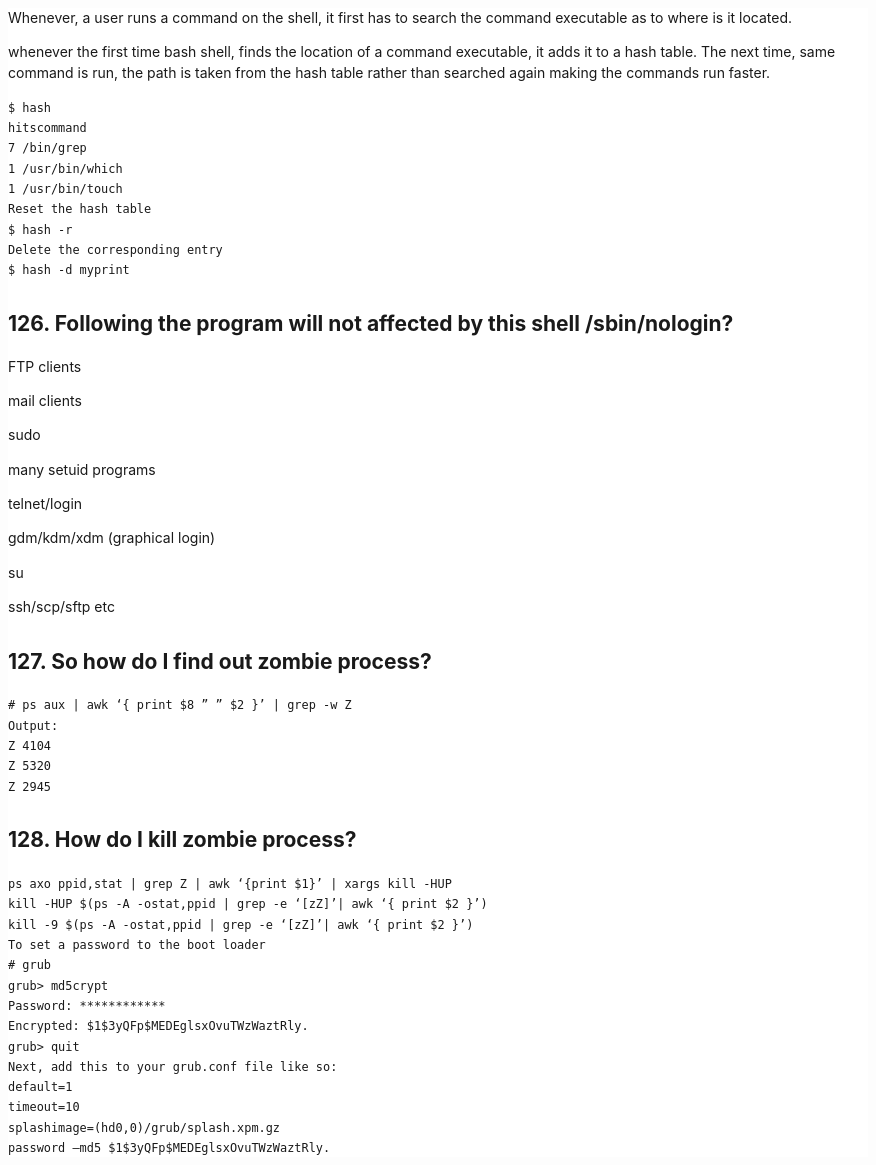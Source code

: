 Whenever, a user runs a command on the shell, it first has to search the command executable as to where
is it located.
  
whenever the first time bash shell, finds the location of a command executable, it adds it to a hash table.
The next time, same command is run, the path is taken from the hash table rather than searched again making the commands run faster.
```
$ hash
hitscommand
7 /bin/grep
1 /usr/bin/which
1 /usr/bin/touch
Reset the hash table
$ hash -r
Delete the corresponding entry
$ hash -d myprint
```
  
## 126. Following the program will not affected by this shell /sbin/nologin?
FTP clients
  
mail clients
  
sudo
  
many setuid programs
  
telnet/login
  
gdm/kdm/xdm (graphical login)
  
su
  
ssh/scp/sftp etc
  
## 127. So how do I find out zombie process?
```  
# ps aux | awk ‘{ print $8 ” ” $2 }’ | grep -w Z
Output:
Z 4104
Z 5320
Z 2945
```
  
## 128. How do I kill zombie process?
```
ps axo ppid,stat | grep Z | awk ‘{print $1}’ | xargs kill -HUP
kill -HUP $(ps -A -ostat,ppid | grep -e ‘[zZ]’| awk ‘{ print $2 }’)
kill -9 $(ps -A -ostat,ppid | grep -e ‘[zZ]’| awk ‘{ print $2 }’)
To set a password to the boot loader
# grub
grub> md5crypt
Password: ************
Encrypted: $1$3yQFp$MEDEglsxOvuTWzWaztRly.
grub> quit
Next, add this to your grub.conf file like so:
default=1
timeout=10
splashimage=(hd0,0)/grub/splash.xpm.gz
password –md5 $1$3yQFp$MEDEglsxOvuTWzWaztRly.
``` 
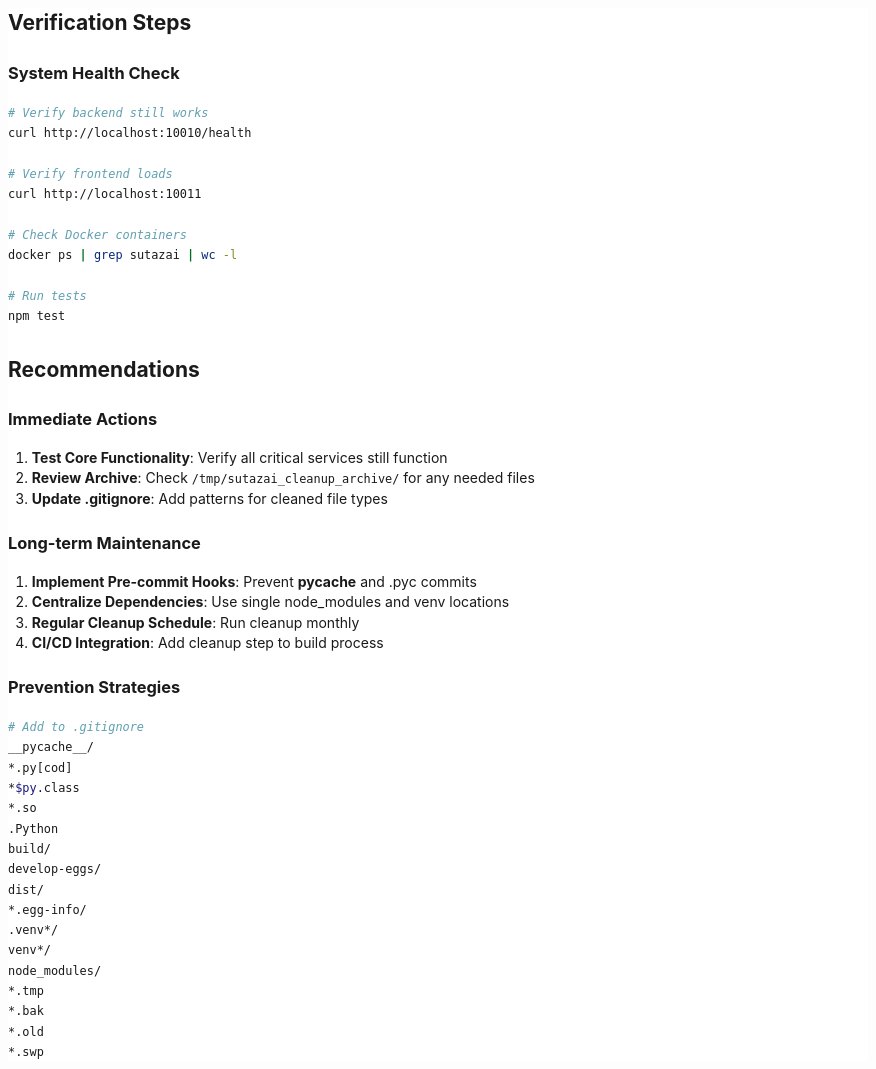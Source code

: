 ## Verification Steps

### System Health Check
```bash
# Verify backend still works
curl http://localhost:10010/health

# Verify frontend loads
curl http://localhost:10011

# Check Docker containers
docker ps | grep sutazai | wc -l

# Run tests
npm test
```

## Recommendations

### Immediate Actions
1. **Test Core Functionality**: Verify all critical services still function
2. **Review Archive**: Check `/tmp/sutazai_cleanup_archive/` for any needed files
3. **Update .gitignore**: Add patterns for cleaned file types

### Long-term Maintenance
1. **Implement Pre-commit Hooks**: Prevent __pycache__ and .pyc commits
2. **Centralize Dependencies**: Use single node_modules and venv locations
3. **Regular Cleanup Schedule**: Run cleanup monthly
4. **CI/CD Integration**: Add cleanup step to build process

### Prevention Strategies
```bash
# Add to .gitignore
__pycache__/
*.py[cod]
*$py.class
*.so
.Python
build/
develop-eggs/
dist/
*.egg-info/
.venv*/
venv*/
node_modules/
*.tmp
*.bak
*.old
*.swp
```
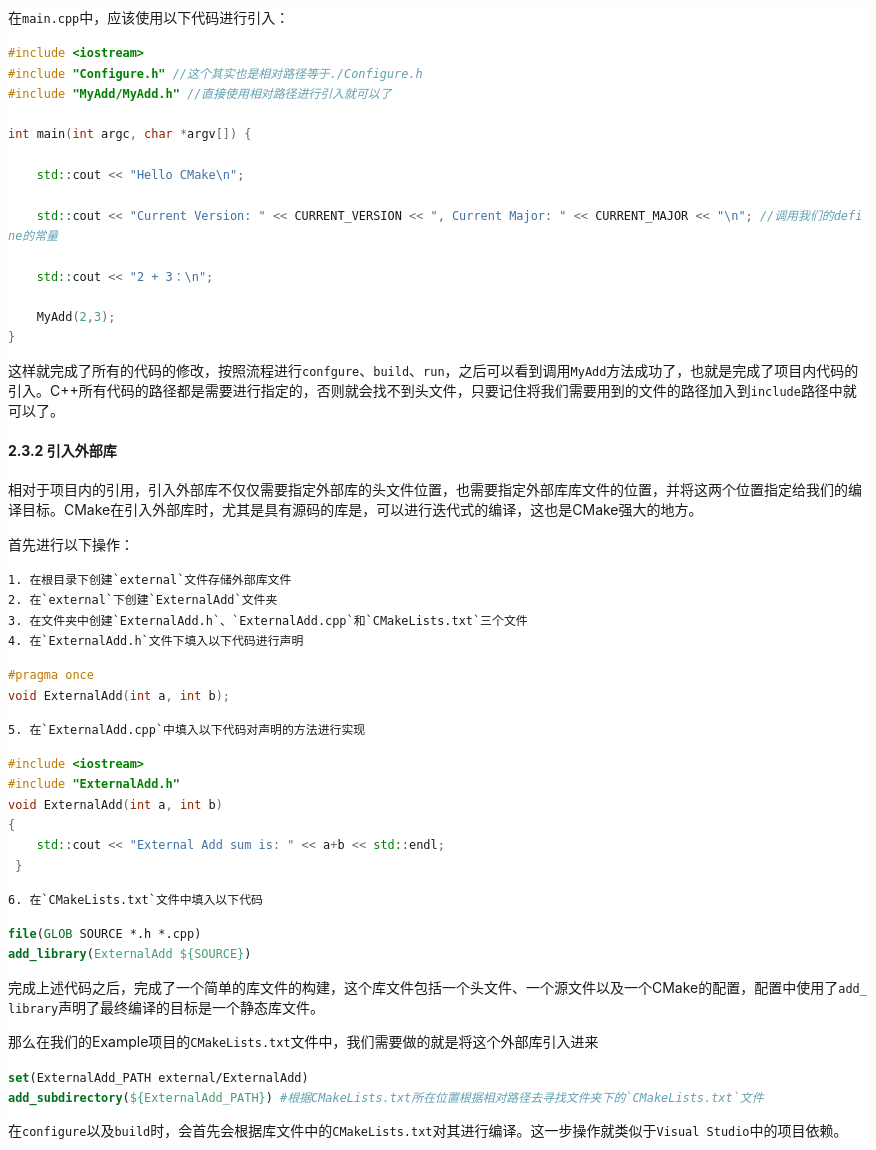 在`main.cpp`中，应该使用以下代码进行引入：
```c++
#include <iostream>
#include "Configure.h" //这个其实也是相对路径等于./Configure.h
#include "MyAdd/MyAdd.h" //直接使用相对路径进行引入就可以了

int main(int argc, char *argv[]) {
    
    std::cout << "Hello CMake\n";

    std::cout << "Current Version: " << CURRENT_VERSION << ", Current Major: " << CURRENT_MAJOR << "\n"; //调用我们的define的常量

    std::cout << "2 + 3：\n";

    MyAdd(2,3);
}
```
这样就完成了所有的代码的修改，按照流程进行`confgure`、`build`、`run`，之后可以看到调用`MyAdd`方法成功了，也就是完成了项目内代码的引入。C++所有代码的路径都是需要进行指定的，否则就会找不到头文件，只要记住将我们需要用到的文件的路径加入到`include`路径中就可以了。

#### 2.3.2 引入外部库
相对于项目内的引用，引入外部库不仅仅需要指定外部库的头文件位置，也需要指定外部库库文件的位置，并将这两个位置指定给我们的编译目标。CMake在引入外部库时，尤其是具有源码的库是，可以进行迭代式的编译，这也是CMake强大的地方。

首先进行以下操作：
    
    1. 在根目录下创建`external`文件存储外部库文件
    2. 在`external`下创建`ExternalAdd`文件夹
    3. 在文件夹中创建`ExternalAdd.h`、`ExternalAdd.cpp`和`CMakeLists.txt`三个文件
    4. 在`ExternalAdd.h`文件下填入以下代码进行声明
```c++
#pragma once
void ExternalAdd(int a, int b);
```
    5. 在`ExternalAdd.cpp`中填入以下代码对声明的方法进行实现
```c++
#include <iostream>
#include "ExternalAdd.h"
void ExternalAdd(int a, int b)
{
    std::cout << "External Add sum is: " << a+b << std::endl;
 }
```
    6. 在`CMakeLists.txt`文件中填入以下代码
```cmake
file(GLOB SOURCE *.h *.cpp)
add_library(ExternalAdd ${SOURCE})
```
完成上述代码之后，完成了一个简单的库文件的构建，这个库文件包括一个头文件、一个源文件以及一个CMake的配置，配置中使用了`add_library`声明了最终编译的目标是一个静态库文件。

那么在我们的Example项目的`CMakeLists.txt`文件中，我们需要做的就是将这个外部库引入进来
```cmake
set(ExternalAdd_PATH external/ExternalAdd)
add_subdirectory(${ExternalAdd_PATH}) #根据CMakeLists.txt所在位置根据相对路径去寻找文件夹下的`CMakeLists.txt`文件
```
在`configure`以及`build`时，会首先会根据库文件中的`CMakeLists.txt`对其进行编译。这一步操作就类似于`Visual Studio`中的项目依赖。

Task goal: Retype every record as it stands. None of the pictures should appear.

Solution to this task:
Source code

: Whenever, a user runs a command on the shell, it first has to search the command executable as to where
is it located.
  
whenever the first time bash shell, finds the location of a command executable, it adds it to a hash table.
The next time, same command is run, the path is taken from the hash table rather than searched again making the commands run faster.
```
$ hash
hitscommand
7 /bin/grep
1 /usr/bin/which
1 /usr/bin/touch
Reset the hash table
$ hash -r
Delete the corresponding entry
$ hash -d myprint
```
  
## 126. Following the program will not affected by this shell /sbin/nologin?
FTP clients
  
mail clients
  
sudo
  
many setuid programs
  
telnet/login
  
gdm/kdm/xdm (graphical login)
  
su
  
ssh/scp/sftp etc
  
## 127. So how do I find out zombie process?
```  
# ps aux | awk ‘{ print $8 ” ” $2 }’ | grep -w Z
Output:
Z 4104
Z 5320
Z 2945
```
  
## 128. How do I kill zombie process?
```
ps axo ppid,stat | grep Z | awk ‘{print $1}’ | xargs kill -HUP
kill -HUP $(ps -A -ostat,ppid | grep -e ‘[zZ]’| awk ‘{ print $2 }’)
kill -9 $(ps -A -ostat,ppid | grep -e ‘[zZ]’| awk ‘{ print $2 }’)
To set a password to the boot loader
# grub
grub> md5crypt
Password: ************
Encrypted: $1$3yQFp$MEDEglsxOvuTWzWaztRly.
grub> quit
Next, add this to your grub.conf file like so:
default=1
timeout=10
splashimage=(hd0,0)/grub/splash.xpm.gz
password –md5 $1$3yQFp$MEDEglsxOvuTWzWaztRly.
``` 
Source code

: ## Verification Steps

### System Health Check
```bash
# Verify backend still works
curl http://localhost:10010/health

# Verify frontend loads
curl http://localhost:10011

# Check Docker containers
docker ps | grep sutazai | wc -l

# Run tests
npm test
```

## Recommendations

### Immediate Actions
1. **Test Core Functionality**: Verify all critical services still function
2. **Review Archive**: Check `/tmp/sutazai_cleanup_archive/` for any needed files
3. **Update .gitignore**: Add patterns for cleaned file types

### Long-term Maintenance
1. **Implement Pre-commit Hooks**: Prevent __pycache__ and .pyc commits
2. **Centralize Dependencies**: Use single node_modules and venv locations
3. **Regular Cleanup Schedule**: Run cleanup monthly
4. **CI/CD Integration**: Add cleanup step to build process

### Prevention Strategies
```bash
# Add to .gitignore
__pycache__/
*.py[cod]
*$py.class
*.so
.Python
build/
develop-eggs/
dist/
*.egg-info/
.venv*/
venv*/
node_modules/
*.tmp
*.bak
*.old
*.swp
```
 在`main.cpp`中，应该使用以下代码进行引入：
```c++
#include <iostream>
#include "Configure.h" //这个其实也是相对路径等于./Configure.h
#include "MyAdd/MyAdd.h" //直接使用相对路径进行引入就可以了

int main(int argc, char *argv[]) {
    
    std::cout << "Hello CMake\n";

    std::cout << "Current Version: " << CURRENT_VERSION << ", Current Major: " << CURRENT_MAJOR << "\n"; //调用我们的define的常量

    std::cout << "2 + 3：\n";

    MyAdd(2,3);
}
```
这样就完成了所有的代码的修改，按照流程进行`confgure`、`build`、`run`，之后可以看到调用`MyAdd`方法成功了，也就是完成了项目内代码的引入。C++所有代码的路径都是需要进行指定的，否则就会找不到头文件，只要记住将我们需要用到的文件的路径加入到`include`路径中就可以了。

#### 2.3.2 引入外部库
相对于项目内的引用，引入外部库不仅仅需要指定外部库的头文件位置，也需要指定外部库库文件的位置，并将这两个位置指定给我们的编译目标。CMake在引入外部库时，尤其是具有源码的库是，可以进行迭代式的编译，这也是CMake强大的地方。

首先进行以下操作：
    
    1. 在根目录下创建`external`文件存储外部库文件
    2. 在`external`下创建`ExternalAdd`文件夹
    3. 在文件夹中创建`ExternalAdd.h`、`ExternalAdd.cpp`和`CMakeLists.txt`三个文件
    4. 在`ExternalAdd.h`文件下填入以下代码进行声明
```c++
#pragma once
void ExternalAdd(int a, int b);
```
    5. 在`ExternalAdd.cpp`中填入以下代码对声明的方法进行实现
```c++
#include <iostream>
#include "ExternalAdd.h"
void ExternalAdd(int a, int b)
{
    std::cout << "External Add sum is: " << a+b << std::endl;
 }
```
    6. 在`CMakeLists.txt`文件中填入以下代码
```cmake
file(GLOB SOURCE *.h *.cpp)
add_library(ExternalAdd ${SOURCE})
```
完成上述代码之后，完成了一个简单的库文件的构建，这个库文件包括一个头文件、一个源文件以及一个CMake的配置，配置中使用了`add_library`声明了最终编译的目标是一个静态库文件。

那么在我们的Example项目的`CMakeLists.txt`文件中，我们需要做的就是将这个外部库引入进来
```cmake
set(ExternalAdd_PATH external/ExternalAdd)
add_subdirectory(${ExternalAdd_PATH}) #根据CMakeLists.txt所在位置根据相对路径去寻找文件夹下的`CMakeLists.txt`文件
```
在`configure`以及`build`时，会首先会根据库文件中的`CMakeLists.txt`对其进行编译。这一步操作就类似于`Visual Studio`中的项目依赖。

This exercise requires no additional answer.